Tyrannosaurus rex Was the Sensitive Lover You’ve Been Looking For

Photo: Oli Scarff/Getty Images

You know how it goes: It’s Friday night. You’re exhausted, but also in the mood and while you’d definitely be down for some gentle sexing, the poet-slash-baristas you come across on Tinder aren’t exactly appealing. Well, next time that happens, just throw on a DVD of Jurassic Park and call it a night, because scientists have discovered that the Tyrannosaurus rex may have been a sensitive lover.

As Press Association reports, the T. rex is widely regarded as one of the most terrifying creatures to ever walk the earth — standing at 20 feet tall and with nine-inch-long sharp teeth. However, the fearsome carnivore actually had a snout as sensitive to touch as the human fingertip, according to scientists, and it’s now believed that the male and female T. rex would rub their sensitive faces together while banging.

“In courtship, tyrannosaurids might have rubbed their sensitive faces together as a vital part of precopulatory play,” a team of researchers wrote in the journal Scientific Reports, per PA.

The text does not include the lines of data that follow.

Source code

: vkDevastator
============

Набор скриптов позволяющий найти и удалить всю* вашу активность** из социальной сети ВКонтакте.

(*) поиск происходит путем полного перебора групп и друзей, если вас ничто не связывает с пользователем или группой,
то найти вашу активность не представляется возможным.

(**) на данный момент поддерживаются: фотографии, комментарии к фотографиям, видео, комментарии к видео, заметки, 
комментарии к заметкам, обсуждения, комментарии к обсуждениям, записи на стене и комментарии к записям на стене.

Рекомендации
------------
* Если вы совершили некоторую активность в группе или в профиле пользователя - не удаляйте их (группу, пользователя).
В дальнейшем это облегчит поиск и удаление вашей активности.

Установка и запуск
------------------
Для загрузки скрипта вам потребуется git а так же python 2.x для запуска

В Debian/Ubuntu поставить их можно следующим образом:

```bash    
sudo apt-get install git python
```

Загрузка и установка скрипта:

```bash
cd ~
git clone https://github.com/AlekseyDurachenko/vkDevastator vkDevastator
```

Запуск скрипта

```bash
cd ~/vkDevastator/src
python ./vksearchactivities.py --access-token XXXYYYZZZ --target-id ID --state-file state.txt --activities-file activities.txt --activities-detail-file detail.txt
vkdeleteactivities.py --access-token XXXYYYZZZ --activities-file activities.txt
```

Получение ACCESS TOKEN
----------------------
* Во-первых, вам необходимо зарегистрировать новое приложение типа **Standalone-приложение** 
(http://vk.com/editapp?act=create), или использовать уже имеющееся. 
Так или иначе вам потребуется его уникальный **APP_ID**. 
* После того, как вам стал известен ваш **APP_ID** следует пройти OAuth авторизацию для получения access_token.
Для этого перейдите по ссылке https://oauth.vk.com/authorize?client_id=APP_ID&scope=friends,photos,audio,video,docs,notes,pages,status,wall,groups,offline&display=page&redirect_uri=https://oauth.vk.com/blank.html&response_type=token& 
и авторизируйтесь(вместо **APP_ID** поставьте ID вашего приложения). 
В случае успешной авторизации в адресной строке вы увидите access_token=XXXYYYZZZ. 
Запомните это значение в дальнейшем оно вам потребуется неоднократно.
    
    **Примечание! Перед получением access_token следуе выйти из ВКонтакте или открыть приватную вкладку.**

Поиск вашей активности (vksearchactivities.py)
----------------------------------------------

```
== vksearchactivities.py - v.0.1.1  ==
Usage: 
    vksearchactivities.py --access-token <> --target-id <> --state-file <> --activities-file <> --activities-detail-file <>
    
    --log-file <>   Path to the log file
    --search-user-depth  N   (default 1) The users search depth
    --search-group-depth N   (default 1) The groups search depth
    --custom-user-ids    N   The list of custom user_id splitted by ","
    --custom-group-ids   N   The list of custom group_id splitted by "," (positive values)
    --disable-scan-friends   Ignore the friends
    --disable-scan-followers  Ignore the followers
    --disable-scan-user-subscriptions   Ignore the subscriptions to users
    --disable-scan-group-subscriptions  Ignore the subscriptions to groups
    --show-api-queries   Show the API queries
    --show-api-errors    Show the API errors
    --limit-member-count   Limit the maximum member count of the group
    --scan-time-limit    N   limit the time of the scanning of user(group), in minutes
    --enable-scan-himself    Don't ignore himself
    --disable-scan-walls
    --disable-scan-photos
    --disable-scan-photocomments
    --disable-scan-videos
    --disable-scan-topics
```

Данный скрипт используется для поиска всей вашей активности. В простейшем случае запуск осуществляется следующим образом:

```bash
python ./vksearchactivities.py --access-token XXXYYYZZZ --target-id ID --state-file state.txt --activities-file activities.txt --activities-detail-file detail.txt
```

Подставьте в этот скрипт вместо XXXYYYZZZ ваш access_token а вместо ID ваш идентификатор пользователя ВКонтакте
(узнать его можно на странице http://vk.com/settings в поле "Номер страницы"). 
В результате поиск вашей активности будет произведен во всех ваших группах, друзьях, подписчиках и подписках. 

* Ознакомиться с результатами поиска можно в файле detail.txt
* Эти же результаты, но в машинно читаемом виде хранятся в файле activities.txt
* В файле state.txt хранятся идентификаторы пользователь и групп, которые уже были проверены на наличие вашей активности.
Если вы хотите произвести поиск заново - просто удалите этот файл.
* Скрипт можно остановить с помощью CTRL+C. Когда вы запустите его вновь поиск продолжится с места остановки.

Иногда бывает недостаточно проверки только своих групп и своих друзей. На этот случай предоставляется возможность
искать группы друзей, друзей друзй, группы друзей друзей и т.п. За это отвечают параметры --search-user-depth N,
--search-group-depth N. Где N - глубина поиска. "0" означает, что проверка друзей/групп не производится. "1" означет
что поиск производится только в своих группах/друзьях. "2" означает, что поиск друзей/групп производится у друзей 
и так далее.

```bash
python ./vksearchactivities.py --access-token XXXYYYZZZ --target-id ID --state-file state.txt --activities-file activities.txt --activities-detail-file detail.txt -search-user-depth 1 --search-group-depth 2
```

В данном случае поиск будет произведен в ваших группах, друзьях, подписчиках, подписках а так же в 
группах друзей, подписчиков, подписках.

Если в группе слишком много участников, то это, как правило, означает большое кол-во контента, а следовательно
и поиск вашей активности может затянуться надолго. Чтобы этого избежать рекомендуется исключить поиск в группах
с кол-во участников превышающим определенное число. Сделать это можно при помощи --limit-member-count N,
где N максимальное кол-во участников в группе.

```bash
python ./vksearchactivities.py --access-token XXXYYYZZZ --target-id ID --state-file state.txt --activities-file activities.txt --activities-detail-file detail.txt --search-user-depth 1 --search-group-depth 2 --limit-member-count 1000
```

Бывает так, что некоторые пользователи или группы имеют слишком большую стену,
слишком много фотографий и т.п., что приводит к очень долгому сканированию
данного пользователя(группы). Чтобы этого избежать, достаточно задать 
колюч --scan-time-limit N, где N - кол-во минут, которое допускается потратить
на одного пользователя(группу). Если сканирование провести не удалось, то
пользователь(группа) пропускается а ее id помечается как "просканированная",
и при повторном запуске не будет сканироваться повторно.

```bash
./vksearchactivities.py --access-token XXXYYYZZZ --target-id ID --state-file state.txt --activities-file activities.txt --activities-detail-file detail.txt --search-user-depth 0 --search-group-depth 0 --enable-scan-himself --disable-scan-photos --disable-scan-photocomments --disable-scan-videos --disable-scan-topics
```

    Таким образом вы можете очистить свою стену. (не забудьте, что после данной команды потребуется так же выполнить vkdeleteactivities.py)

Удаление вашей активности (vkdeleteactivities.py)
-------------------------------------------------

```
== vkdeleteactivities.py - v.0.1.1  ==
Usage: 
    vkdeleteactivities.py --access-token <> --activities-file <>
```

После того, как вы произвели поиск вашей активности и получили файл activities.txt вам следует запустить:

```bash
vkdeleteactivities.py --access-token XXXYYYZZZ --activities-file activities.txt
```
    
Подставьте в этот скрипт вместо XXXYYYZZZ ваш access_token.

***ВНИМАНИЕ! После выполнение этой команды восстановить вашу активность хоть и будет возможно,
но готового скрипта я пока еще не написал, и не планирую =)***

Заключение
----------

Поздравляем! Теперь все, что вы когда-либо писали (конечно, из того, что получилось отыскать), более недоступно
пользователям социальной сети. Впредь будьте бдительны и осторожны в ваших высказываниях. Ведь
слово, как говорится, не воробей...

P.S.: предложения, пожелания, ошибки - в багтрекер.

The findings came after the Daspletosaurus horneri, a new member of the tyrannosaur family, was discovered in Montana. The fossil of the dinosaur’s face provided new information about the T. rex snout, which was found to have numerous small nerve openings — similar to a third, super-sensitive hand. Nowadays, similar arrangements are seen in crocodiles and alligators, which apparently have thousands of small, sensitive bumps around their jaws.

Can’t wait to run into you at the Hall of Saurischian Dinosaurs at the American Museum of Natural History this weekend.